(Recorded information)

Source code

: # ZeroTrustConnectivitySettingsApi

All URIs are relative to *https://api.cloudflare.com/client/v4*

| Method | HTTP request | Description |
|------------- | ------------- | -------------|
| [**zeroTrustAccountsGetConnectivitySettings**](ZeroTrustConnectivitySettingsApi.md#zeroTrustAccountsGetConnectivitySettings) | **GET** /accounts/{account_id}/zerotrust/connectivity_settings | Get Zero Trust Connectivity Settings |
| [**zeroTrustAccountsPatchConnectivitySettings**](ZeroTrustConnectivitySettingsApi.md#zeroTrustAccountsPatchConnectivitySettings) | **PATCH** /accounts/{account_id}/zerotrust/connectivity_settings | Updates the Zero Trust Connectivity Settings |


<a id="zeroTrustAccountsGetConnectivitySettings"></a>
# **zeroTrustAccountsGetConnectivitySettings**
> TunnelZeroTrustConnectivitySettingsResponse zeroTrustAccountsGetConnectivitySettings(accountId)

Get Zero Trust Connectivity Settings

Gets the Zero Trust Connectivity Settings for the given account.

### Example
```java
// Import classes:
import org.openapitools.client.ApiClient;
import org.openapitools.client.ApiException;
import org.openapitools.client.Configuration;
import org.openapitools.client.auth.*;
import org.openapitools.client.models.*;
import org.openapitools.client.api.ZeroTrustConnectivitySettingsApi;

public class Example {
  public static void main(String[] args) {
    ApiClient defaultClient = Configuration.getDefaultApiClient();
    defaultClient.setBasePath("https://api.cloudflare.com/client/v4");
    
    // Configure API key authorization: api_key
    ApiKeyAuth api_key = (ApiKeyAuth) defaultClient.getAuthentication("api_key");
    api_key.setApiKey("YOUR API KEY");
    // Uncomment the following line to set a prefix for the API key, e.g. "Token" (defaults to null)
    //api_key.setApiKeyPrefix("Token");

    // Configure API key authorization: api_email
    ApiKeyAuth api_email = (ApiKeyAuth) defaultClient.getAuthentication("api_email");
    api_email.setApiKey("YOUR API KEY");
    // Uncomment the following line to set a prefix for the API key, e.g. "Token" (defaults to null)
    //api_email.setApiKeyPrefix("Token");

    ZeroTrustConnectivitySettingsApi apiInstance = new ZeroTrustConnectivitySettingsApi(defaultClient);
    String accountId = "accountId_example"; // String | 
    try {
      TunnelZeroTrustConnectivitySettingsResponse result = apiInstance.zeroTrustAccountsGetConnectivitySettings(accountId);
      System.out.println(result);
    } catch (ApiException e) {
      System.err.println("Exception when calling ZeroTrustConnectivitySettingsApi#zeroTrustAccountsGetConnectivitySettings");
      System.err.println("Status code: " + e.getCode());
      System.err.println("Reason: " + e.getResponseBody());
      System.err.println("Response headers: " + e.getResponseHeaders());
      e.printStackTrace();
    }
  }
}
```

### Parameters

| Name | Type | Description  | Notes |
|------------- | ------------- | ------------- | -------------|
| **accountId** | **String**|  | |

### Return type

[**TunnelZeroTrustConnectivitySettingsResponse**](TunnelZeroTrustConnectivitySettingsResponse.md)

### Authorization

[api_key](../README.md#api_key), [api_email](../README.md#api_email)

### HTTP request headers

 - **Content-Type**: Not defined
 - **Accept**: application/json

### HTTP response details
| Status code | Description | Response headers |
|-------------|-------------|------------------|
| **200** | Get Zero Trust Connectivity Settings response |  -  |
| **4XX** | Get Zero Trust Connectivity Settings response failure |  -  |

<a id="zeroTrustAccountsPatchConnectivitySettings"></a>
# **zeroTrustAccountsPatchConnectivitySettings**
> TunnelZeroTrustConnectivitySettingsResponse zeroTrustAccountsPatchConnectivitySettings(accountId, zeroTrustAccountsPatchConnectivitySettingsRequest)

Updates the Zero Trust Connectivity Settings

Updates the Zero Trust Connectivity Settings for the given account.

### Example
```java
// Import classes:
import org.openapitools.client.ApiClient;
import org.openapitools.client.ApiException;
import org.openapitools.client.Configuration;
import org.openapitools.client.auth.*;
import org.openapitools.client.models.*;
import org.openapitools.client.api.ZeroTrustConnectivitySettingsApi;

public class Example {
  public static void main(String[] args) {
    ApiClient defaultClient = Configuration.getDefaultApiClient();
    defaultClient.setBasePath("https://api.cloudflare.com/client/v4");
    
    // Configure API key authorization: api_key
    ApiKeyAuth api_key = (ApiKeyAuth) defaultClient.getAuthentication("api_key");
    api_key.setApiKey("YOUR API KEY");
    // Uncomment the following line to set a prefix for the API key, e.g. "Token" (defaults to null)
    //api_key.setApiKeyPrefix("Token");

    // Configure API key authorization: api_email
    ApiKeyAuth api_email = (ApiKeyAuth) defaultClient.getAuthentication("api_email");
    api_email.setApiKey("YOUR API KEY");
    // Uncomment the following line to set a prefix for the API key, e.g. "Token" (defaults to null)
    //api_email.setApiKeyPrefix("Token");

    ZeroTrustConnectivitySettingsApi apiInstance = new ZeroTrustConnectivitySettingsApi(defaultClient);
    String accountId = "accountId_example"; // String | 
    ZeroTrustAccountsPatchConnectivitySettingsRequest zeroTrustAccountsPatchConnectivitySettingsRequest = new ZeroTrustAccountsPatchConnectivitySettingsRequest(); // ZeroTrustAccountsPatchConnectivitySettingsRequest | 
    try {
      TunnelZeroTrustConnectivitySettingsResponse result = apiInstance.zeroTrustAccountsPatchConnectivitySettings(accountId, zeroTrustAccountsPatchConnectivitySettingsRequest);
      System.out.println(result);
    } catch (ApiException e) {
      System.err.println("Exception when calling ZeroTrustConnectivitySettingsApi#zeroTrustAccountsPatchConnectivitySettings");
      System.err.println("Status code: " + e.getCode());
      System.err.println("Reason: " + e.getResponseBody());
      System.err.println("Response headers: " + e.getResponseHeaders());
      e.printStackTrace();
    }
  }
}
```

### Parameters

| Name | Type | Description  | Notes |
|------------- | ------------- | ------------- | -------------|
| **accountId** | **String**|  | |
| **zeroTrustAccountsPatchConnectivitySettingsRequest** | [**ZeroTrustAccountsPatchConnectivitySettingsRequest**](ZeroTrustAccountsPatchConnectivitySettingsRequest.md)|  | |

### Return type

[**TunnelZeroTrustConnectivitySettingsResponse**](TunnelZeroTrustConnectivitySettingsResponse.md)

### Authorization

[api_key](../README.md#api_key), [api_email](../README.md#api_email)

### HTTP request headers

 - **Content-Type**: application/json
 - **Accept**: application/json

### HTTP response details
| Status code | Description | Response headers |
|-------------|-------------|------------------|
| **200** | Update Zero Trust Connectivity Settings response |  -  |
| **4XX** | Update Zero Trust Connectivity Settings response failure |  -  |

(End Recorded information)

| Exercise directions |
Transcription of the listing must be exact and complete.

| Answer to this task |
Source code

: # ZeroTrustConnectivitySettingsApi

All URIs are relative to *https://api.cloudflare.com/client/v4*

| Method | HTTP request | Description |
|------------- | ------------- | -------------|
| [**zeroTrustAccountsGetConnectivitySettings**](ZeroTrustConnectivitySettingsApi.md#zeroTrustAccountsGetConnectivitySettings) | **GET** /accounts/{account_id}/zerotrust/connectivity_settings | Get Zero Trust Connectivity Settings |
| [**zeroTrustAccountsPatchConnectivitySettings**](ZeroTrustConnectivitySettingsApi.md#zeroTrustAccountsPatchConnectivitySettings) | **PATCH** /accounts/{account_id}/zerotrust/connectivity_settings | Updates the Zero Trust Connectivity Settings |


<a id="zeroTrustAccountsGetConnectivitySettings"></a>
# **zeroTrustAccountsGetConnectivitySettings**
> TunnelZeroTrustConnectivitySettingsResponse zeroTrustAccountsGetConnectivitySettings(accountId)

Get Zero Trust Connectivity Settings

Gets the Zero Trust Connectivity Settings for the given account.

### Example
```java
// Import classes:
import org.openapitools.client.ApiClient;
import org.openapitools.client.ApiException;
import org.openapitools.client.Configuration;
import org.openapitools.client.auth.*;
import org.openapitools.client.models.*;
import org.openapitools.client.api.ZeroTrustConnectivitySettingsApi;

public class Example {
  public static void main(String[] args) {
    ApiClient defaultClient = Configuration.getDefaultApiClient();
    defaultClient.setBasePath("https://api.cloudflare.com/client/v4");
    
    // Configure API key authorization: api_key
    ApiKeyAuth api_key = (ApiKeyAuth) defaultClient.getAuthentication("api_key");
    api_key.setApiKey("YOUR API KEY");
    // Uncomment the following line to set a prefix for the API key, e.g. "Token" (defaults to null)
    //api_key.setApiKeyPrefix("Token");

    // Configure API key authorization: api_email
    ApiKeyAuth api_email = (ApiKeyAuth) defaultClient.getAuthentication("api_email");
    api_email.setApiKey("YOUR API KEY");
    // Uncomment the following line to set a prefix for the API key, e.g. "Token" (defaults to null)
    //api_email.setApiKeyPrefix("Token");

    ZeroTrustConnectivitySettingsApi apiInstance = new ZeroTrustConnectivitySettingsApi(defaultClient);
    String accountId = "accountId_example"; // String | 
    try {
      TunnelZeroTrustConnectivitySettingsResponse result = apiInstance.zeroTrustAccountsGetConnectivitySettings(accountId);
      System.out.println(result);
    } catch (ApiException e) {
      System.err.println("Exception when calling ZeroTrustConnectivitySettingsApi#zeroTrustAccountsGetConnectivitySettings");
      System.err.println("Status code: " + e.getCode());
      System.err.println("Reason: " + e.getResponseBody());
      System.err.println("Response headers: " + e.getResponseHeaders());
      e.printStackTrace();
    }
  }
}
```

### Parameters

| Name | Type | Description  | Notes |
|------------- | ------------- | ------------- | -------------|
| **accountId** | **String**|  | |

### Return type

[**TunnelZeroTrustConnectivitySettingsResponse**](TunnelZeroTrustConnectivitySettingsResponse.md)

### Authorization

[api_key](../README.md#api_key), [api_email](../README.md#api_email)

### HTTP request headers

 - **Content-Type**: Not defined
 - **Accept**: application/json

### HTTP response details
| Status code | Description | Response headers |
|-------------|-------------|------------------|
| **200** | Get Zero Trust Connectivity Settings response |  -  |
| **4XX** | Get Zero Trust Connectivity Settings response failure |  -  |

<a id="zeroTrustAccountsPatchConnectivitySettings"></a>
# **zeroTrustAccountsPatchConnectivitySettings**
> TunnelZeroTrustConnectivitySettingsResponse zeroTrustAccountsPatchConnectivitySettings(accountId, zeroTrustAccountsPatchConnectivitySettingsRequest)

Updates the Zero Trust Connectivity Settings

Updates the Zero Trust Connectivity Settings for the given account.

### Example
```java
// Import classes:
import org.openapitools.client.ApiClient;
import org.openapitools.client.ApiException;
import org.openapitools.client.Configuration;
import org.openapitools.client.auth.*;
import org.openapitools.client.models.*;
import org.openapitools.client.api.ZeroTrustConnectivitySettingsApi;

public class Example {
  public static void main(String[] args) {
    ApiClient defaultClient = Configuration.getDefaultApiClient();
    defaultClient.setBasePath("https://api.cloudflare.com/client/v4");
    
    // Configure API key authorization: api_key
    ApiKeyAuth api_key = (ApiKeyAuth) defaultClient.getAuthentication("api_key");
    api_key.setApiKey("YOUR API KEY");
    // Uncomment the following line to set a prefix for the API key, e.g. "Token" (defaults to null)
    //api_key.setApiKeyPrefix("Token");

    // Configure API key authorization: api_email
    ApiKeyAuth api_email = (ApiKeyAuth) defaultClient.getAuthentication("api_email");
    api_email.setApiKey("YOUR API KEY");
    // Uncomment the following line to set a prefix for the API key, e.g. "Token" (defaults to null)
    //api_email.setApiKeyPrefix("Token");

    ZeroTrustConnectivitySettingsApi apiInstance = new ZeroTrustConnectivitySettingsApi(defaultClient);
    String accountId = "accountId_example"; // String | 
    ZeroTrustAccountsPatchConnectivitySettingsRequest zeroTrustAccountsPatchConnectivitySettingsRequest = new ZeroTrustAccountsPatchConnectivitySettingsRequest(); // ZeroTrustAccountsPatchConnectivitySettingsRequest | 
    try {
      TunnelZeroTrustConnectivitySettingsResponse result = apiInstance.zeroTrustAccountsPatchConnectivitySettings(accountId, zeroTrustAccountsPatchConnectivitySettingsRequest);
      System.out.println(result);
    } catch (ApiException e) {
      System.err.println("Exception when calling ZeroTrustConnectivitySettingsApi#zeroTrustAccountsPatchConnectivitySettings");
      System.err.println("Status code: " + e.getCode());
      System.err.println("Reason: " + e.getResponseBody());
      System.err.println("Response headers: " + e.getResponseHeaders());
      e.printStackTrace();
    }
  }
}
```

### Parameters

| Name | Type | Description  | Notes |
|------------- | ------------- | ------------- | -------------|
| **accountId** | **String**|  | |
| **zeroTrustAccountsPatchConnectivitySettingsRequest** | [**ZeroTrustAccountsPatchConnectivitySettingsRequest**](ZeroTrustAccountsPatchConnectivitySettingsRequest.md)|  | |

### Return type

[**TunnelZeroTrustConnectivitySettingsResponse**](TunnelZeroTrustConnectivitySettingsResponse.md)

### Authorization

[api_key](../README.md#api_key), [api_email](../README.md#api_email)

### HTTP request headers

 - **Content-Type**: application/json
 - **Accept**: application/json

### HTTP response details
| Status code | Description | Response headers |
|-------------|-------------|------------------|
| **200** | Update Zero Trust Connectivity Settings response |  -  |
| **4XX** | Update Zero Trust Connectivity Settings response failure |  -  |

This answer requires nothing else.